Los hombres del origen, plenos de inspiración divina actuaban por intuición y no necesitaban por tanto de conocimiento discursivo y racional, pues entendían intuitivamente el funcionamiento de las cosas, sus relaciones, no solo en el plano material sino también en el plano sutil, así elegían en cada momento la acción correcta. Ahora bien, en la medida que la caída del hombre -el alejamiento de Dios- se agrava y esa comunicación con los estados superiores del ser se pierde, los hombres van sintiéndose cada vez más solos y el polo de sus decisiones muda de su corazón -su centro- a otras regiones de su alma mucho más inestables [6]. La razón se destaca entonces como la única virtud digna de guiar las acciones humanas –virtud que, paradójicamente, en plena decadencia intelectual es considerada a menudo ‘infalible’-. Así, en su caída, en su alejamiento, el hombre eleva como digno de elogio lo que no es sino manifestación patente de su impotencia y de su incapacidad de comunicación con lo otro -y en particular con lo superior-, prueba indudable de su aislamiento ‘en las profundas cavernas del sentido’. Es desde esta facultad racional, que en sí misma supone una merma intelectual, y por tanto desde la imposibilidad práctica de comunicación directa con la Verdad, desde donde se construye toda ciencia, ya sea tradicional o moderna. Pero al menos en el pensamiento tradicional hay una conciencia clara de ello. Desde el punto de vista tradicional toda ciencia es hija del destierro, pues es, en el mejor de los casos, un intento de re-enderezamiento, una vía alternativa de acceder a un conocimiento ya perdido, un rodeo pensado con la intención de contrarrestar la pérdida de unas capacidades que antes otorgaban el acceso al mismo. Y en tanto que camino menos natural, menos directo, toda ciencia es una forma de violencia en la búsqueda desesperada de respuestas ante el silencio de Dios. Por esta razón toda ciencia, en tanto que búsqueda sistemática y artificiosa de un conocimiento que se ha perdido merecidamente conlleva el riesgo de alcanzar ese conocimiento por medios ilegítimos, es decir, conlleva el riesgo de convertirse en una brujería. He aquí el porqué de las precauciones con que todas las sociedades tradicionales trataban la ciencia y porqué siempre la tutelaban y no la permitían seguir su curso libremente. 

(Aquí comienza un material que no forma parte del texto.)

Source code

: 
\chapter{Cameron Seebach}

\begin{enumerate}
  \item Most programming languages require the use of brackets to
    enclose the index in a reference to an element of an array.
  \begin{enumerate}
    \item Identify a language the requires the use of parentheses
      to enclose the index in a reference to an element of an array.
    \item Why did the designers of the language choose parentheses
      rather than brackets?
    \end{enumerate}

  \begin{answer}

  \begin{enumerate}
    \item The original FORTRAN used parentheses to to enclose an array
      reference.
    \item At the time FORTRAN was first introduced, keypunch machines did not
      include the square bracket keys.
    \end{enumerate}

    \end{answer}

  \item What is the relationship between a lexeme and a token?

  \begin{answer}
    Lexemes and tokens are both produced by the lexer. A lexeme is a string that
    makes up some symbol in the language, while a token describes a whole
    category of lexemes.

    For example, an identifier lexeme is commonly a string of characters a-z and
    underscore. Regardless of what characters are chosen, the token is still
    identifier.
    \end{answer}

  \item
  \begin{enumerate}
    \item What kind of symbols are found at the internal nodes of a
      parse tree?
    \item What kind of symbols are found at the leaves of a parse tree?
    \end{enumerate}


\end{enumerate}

Pondremos un ejemplo de lo que decimos. El pensamiento moderno celebra la presencia de escritura en un pueblo como un gran avance y un progreso, cuando no es sino todo lo contrario: la prueba evidente de una pérdida de memoria -y de cohesión- en la comunidad, de donde surge la necesidad de fijar por escrito unas ideas que después de haber sobrevivido durante cientos y a veces miles de años corren el riesgo de perderse irremediablemente[7]. Y así resulta que se tiene por un progreso lo que no es sino un mero paliativo de la desmemoria progresiva de los hombres, en un caso semejante a como sería celebrar como una mejoría las muletas de que se sirve un anciano que en su juventud se bastaba por sí mismo para caminar. Seguro que el anciano no vería tal avance. Pero, como es sabido, al inevitable mal de la vejez a menudo le acompaña el triste mal del olvido.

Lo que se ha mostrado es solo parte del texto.